Saved entries:

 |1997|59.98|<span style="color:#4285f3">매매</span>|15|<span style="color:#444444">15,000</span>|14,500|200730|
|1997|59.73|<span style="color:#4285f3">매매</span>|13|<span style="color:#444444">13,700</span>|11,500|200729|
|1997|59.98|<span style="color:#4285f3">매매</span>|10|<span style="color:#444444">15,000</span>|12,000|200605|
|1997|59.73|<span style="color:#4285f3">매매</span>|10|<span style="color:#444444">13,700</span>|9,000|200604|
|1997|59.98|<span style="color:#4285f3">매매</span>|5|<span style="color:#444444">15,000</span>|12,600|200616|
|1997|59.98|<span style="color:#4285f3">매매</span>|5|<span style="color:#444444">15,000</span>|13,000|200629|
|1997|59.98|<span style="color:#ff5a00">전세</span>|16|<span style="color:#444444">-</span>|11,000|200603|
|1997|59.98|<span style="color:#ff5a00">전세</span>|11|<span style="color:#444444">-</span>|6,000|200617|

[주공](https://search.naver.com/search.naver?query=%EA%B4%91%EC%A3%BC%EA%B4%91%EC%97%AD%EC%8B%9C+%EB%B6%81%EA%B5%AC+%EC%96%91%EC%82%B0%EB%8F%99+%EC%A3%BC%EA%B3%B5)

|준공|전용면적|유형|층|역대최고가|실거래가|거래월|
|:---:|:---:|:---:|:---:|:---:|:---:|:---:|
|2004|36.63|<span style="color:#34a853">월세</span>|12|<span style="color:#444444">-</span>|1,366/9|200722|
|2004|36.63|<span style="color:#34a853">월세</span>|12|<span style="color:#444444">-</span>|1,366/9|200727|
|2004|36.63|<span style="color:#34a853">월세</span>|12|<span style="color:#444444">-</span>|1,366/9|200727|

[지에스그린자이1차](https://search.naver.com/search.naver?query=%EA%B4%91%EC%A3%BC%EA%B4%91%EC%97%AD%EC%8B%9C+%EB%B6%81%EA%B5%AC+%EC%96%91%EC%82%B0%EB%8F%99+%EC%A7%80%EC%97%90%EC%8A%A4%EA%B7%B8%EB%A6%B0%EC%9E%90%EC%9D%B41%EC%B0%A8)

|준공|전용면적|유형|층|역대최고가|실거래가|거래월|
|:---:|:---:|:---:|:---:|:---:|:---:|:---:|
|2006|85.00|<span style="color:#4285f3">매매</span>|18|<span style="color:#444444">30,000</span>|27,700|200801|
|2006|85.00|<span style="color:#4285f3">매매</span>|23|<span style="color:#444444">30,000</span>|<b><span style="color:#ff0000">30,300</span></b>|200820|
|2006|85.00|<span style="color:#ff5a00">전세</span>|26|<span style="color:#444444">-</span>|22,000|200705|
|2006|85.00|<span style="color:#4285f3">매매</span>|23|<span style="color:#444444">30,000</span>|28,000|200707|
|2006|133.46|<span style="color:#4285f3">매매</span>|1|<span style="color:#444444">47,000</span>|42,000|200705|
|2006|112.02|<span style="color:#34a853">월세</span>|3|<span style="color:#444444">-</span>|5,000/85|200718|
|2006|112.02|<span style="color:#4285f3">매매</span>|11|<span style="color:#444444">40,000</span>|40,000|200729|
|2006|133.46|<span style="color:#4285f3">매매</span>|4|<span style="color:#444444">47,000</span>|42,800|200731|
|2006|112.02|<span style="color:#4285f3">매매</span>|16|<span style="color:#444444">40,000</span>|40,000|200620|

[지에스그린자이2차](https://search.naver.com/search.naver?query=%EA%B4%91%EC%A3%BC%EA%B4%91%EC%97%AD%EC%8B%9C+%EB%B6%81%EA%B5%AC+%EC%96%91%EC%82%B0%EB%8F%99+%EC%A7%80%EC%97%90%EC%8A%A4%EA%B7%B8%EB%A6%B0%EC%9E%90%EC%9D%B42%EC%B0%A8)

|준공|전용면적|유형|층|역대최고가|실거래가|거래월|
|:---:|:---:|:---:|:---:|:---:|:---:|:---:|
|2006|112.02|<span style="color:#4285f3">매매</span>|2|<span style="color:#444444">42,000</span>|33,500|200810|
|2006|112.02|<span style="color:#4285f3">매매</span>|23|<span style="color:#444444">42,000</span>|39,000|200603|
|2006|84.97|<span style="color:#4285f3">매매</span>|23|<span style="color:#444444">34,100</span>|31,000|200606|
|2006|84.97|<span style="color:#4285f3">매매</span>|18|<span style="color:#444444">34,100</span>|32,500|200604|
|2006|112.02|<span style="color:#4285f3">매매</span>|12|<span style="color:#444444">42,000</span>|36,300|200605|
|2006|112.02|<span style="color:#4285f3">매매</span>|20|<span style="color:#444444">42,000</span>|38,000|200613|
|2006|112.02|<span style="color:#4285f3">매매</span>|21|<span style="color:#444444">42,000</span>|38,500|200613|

**Instructions for the task:** Please show each line in the records above that contains "naver".

**Exercise response:**
[주공](https://search.naver.com/search.naver?query=%EA%B4%91%EC%A3%BC%EA%B4%91%EC%97%AD%EC%8B%9C+%EB%B6%81%EA%B5%AC+%EC%96%91%EC%82%B0%EB%8F%99+%EC%A3%BC%EA%B3%B5)
[지에스그린자이1차](https://search.naver.com/search.naver?query=%EA%B4%91%EC%A3%BC%EA%B4%91%EC%97%AD%EC%8B%9C+%EB%B6%81%EA%B5%AC+%EC%96%91%EC%82%B0%EB%8F%99+%EC%A7%80%EC%97%90%EC%8A%A4%EA%B7%B8%EB%A6%B0%EC%9E%90%EC%9D%B41%EC%B0%A8)
[지에스그린자이2차](https://search.naver.com/search.naver?query=%EA%B4%91%EC%A3%BC%EA%B4%91%EC%97%AD%EC%8B%9C+%EB%B6%81%EA%B5%AC+%EC%96%91%EC%82%B0%EB%8F%99+%EC%A7%80%EC%97%90%EC%8A%A4%EA%B7%B8%EB%A6%B0%EC%9E%90%EC%9D%B42%EC%B0%A8)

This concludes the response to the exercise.